Aviva UK Life chief executive David Barral has launched a stinging attack on rival providers for exploiting their customers by failing to offer enhanced annuities.

Policymakers are coming under growing pressure to address perceived failings in the annuity market, with an FCA review of annuity profit levels and shopping around due to be published next month.

Earlier this month pensions minister Steve Webb suggested people should be allowed to switch annuity providers if they can get a better deal elsewhere.

Barral says the practice of providers selling standard annuities to customers without checking if they could qualify for an enhancement is a “complete and utter scandal”.

He says: “There are providers that are exploiting inertia from customers because they do not offer annuities that are enhanced due to medical conditions, so the customer ends up with a really poor deal. We think that is not acceptable.

“30 per cent of the market is about enhancing the annuity based on medical conditions and yet there are companies out there that find it OK just to let the customer buy an annuity from them even if they don’t offer an enhanced annuity. We think that is a complete and utter scandal.”

Barral says regulation may need to be strengthened to force people to shop around at retirement.

He says: “Customers have to understand there is a full stop between them saving for retirement and then choosing which provider can offer the best income.
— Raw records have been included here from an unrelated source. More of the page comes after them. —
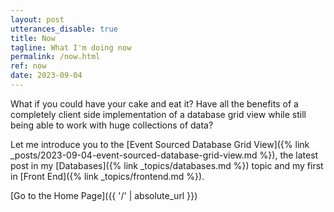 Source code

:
 ```yaml
---
layout: post
utterances_disable: true
title: Now
tagline: What I'm doing now
permalink: /now.html
ref: now
date: 2023-09-04
---
```


What if you could have your cake and eat it? Have all the benefits of a completely client side implementation of a database grid view while still being able to work with huge collections of data?

Let me introduce you to the [Event Sourced Database Grid View]({% link _posts/2023-09-04-event-sourced-database-grid-view.md %}), the latest post in my [Databases]({% link _topics/databases.md %}) topic and my first in [Front End]({% link _topics/frontend.md %}).

[Go to the Home Page]({{ '/' | absolute_url }})
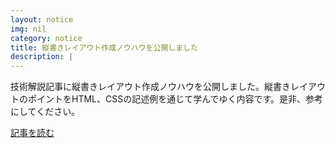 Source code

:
 ```yaml
---
layout: notice
img: nil
category: notice
title: 縦書きレイアウト作成ノウハウを公開しました
description: |
---
```


技術解説記事に縦書きレイアウト作成ノウハウを公開しました。縦書きレイアウトのポイントをHTML、CSSの記述例を通じて学んでゆく内容です。是非、参考にしてください。

<a class="btn btn-default" href="/commentaries/2016/01/04/commentary-know-how.html">記事を読む</a>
“That might have to be done through regulation because we need to force customers into demonstrating they understand the choice they are making and the comparison with rates in the marketplace.”

Hargreaves Lansdown head of pensions research and Pension Income Choice Association chairman Tom McPhail says: “This message about the importance of shopping around is precisely the one Pica has sought to promote these past few years.

“Perhaps now we are seeing even major life insurance companies actively promoting this agenda, policymakers will recognise the value and importance of restructuring the retirement process.”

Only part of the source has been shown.